**What the task asks**
Scan the lines below and report each one containing "можна" by copying it.

**Supplied information**

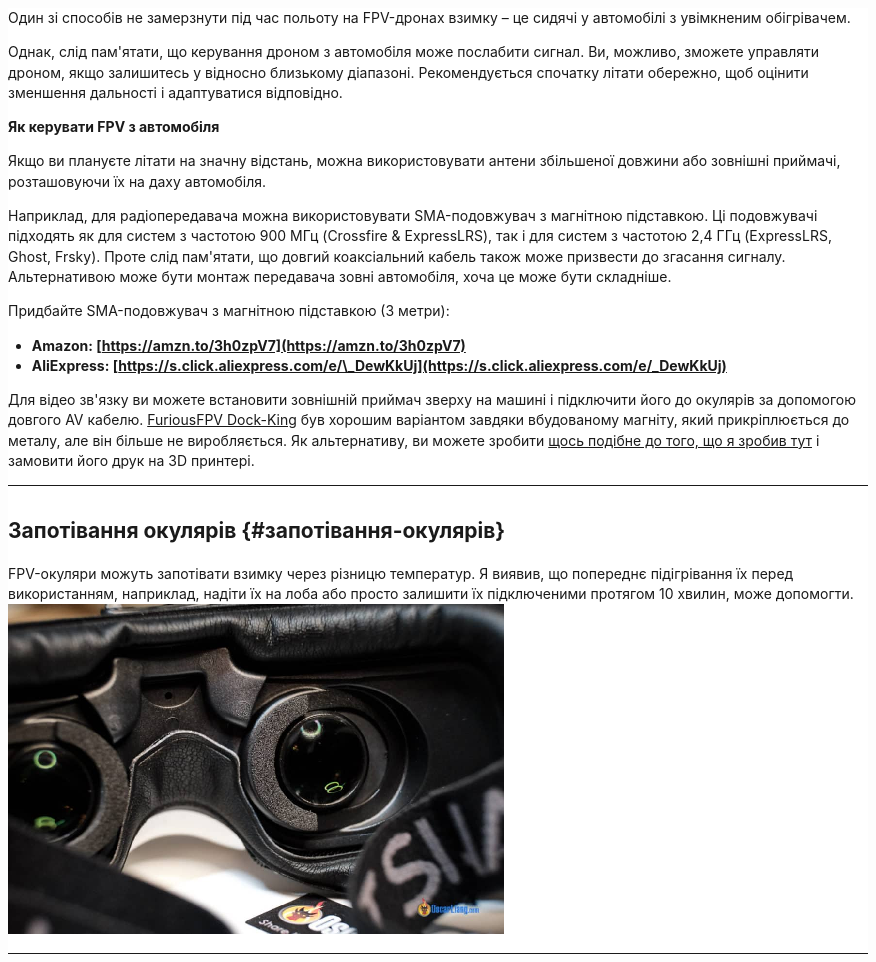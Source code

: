 Один зі способів не замерзнути під час польоту на FPV-дронах взимку – це сидячі y автомобілі з увімкненим обігрівачем. 

Однак, слід пам'ятати, що керування дроном з автомобіля може послабити сигнал. Ви, можливо, зможете управляти дроном, якщо залишитесь у відносно близькому діапазоні. Рекомендується спочатку літати обережно, щоб оцінити зменшення дальності і адаптуватися відповідно.

**Як керувати FPV з автомобіля**

Якщо ви плануєте літати на значну відстань, можна використовувати антени збільшеної довжини або зовнішні приймачі, розташовуючи їх на даху автомобіля.

Наприклад, для радіопередавача можна використовувати SMA-подовжувач з магнітною підставкою. Ці подовжувачі підходять як для систем з частотою 900 МГц (Crossfire & ExpressLRS), так і для систем з частотою 2,4 ГГц (ExpressLRS, Ghost, Frsky). Проте слід пам'ятати, що довгий коаксіальний кабель також може призвести до згасання сигналу. Альтернативою може бути монтаж передавача зовні автомобіля, хоча це може бути складніше. 

Придбайте SMA-подовжувач з магнітною підставкою (3 метри): 

* **Amazon: [https://amzn.to/3h0zpV7](https://amzn.to/3h0zpV7)**  
* **AliExpress: [https://s.click.aliexpress.com/e/\_DewKkUj](https://s.click.aliexpress.com/e/_DewKkUj)**

Для відео зв'язку ви можете встановити зовнішній приймач зверху на машинi і підключити його до окулярів за допомогою довгого AV кабелю. [FuriousFPV Dock-King](https://oscarliang.com/furiousfpv-dockking-ground-station/) був хорошим варіантом завдяки вбудованому магніту, який прикріплюється до металу, але він більше не виробляється. Як альтернативу, ви можете зробити [щось подібне до того, що я зробив тут](https://oscarliang.com/diy-fpv-display-fatshark-module/) і замовити його друк на 3D принтері. 

---

## **Запотівання окулярів** {#запотівання-окулярів}

FPV-окуляри можуть запотівати взимку через різницю температур. Я виявив, що попереднє підігрівання їх перед використанням, наприклад, надіти їх на лоба або просто залишити їх підключеними протягом 10 хвилин, може допомогти.  
![](./img/How_to_Fly_FPV_in_Winter_image_6.png)

---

**Exercise response**
Якщо ви плануєте літати на значну відстань, можна використовувати антени збільшеної довжини або зовнішні приймачі, розташовуючи їх на даху автомобіля.
Наприклад, для радіопередавача можна використовувати SMA-подовжувач з магнітною підставкою. Ці подовжувачі підходять як для систем з частотою 900 МГц (Crossfire & ExpressLRS), так і для систем з частотою 2,4 ГГц (ExpressLRS, Ghost, Frsky). Проте слід пам'ятати, що довгий коаксіальний кабель також може призвести до згасання сигналу. Альтернативою може бути монтаж передавача зовні автомобіля, хоча це може бути складніше. 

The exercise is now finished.